Rituals of Ancient Gay Shunga Erotica
Shunga was prolific in Japan during the Edo period, with ‘nanshoku’ referring to the depiction of homosexual erotica.
One notable vein of shunga is nanshoku, translating as ‘male colours’ and referring to gay erotic depictions. Images derived from ancient myth, the military, religion, theatre, class, and prostitution feature samurai or Buddhist monks engaging in gay sex with men often dressed as geisha.
Shunga, or Japanese erotic art, was prolific in Japan during the Edo period, from 1603 to 1868. Printed with woodblock and produced in a broad spectrum of colours and details, the scrolls were intimate, erotic, and sometimes humorous. The aesthetic is said to be influenced by the illustrations of Chinese medicine manuals as well as the work of Zhou Fang, a Chinese painter from the Tang dynasty era who painted oversized genitals, which later became characteristic of many shunga artists.
Roles and Rituals
The scenes contain a complex morality when considered by contemporary standards. The images often depict a sexuality derived from practices within monasteries when an older partner such as a priest or a monk would have sex with a younger, often pre-pubescent partner. These religious practices were replicated in samurai circles, and young samurai would be sent to Buddhist monasteries during training. Many would enter into same sex relationships with older monks.

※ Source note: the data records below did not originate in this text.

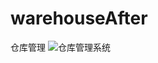 # warehouseAfter
仓库管理
![仓库管理系统](https://github.com/mySloth-java/warehouseAfter/assets/100282733/f7c98a42-0d33-44c3-9353-c55d40fbe476)
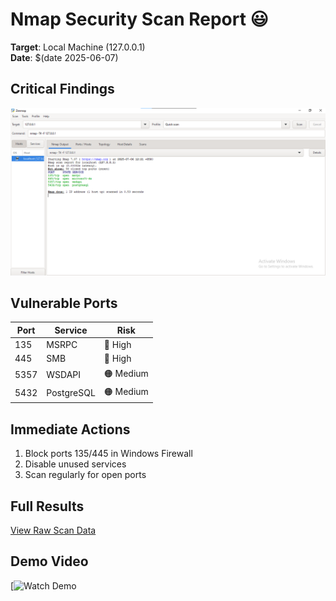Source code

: # Nmap Security Scan Report 😃
**Target**: Local Machine (127.0.0.1)  
**Date**: $(date 2025-06-07)  

## Critical Findings
![Scan Results](https://github.com/eshan661/nmap-security-scan/blob/main/scan%20results.png)

## Vulnerable Ports
| Port | Service | Risk |
|------|---------|------|
| 135 | MSRPC | 🔴 High |
| 445 | SMB | 🔴 High |
| 5357 | WSDAPI | 🟠 Medium |
| 5432 | PostgreSQL | 🟠 Medium |

## Immediate Actions
1. Block ports 135/445 in Windows Firewall
2. Disable unused services
3. Scan regularly for open ports

## Full Results
[View Raw Scan Data](nmap_scan_results.txt)
## Demo Video  
[![Watch Demo](https://www.loom.com/share/9e2f8d1abbe84dc8a47733a0ba77570c)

This age-structured sexuality came to be known as shudo, meaning ‘way of the young’. The prevalence of male homosexuality has often been attributed to the gender imbalance of the population during the Edo period, which was about 70% male, and the scenes in which partners are dressed in women’s attire refers to onnagata from Kabuki theatre, where men would play women’s roles.
Shunga, which euphemistically translates as ‘pictures of spring,’ is an important aesthetic reference in Japanese culture, with even artists such as Hokusai producing work in this vein.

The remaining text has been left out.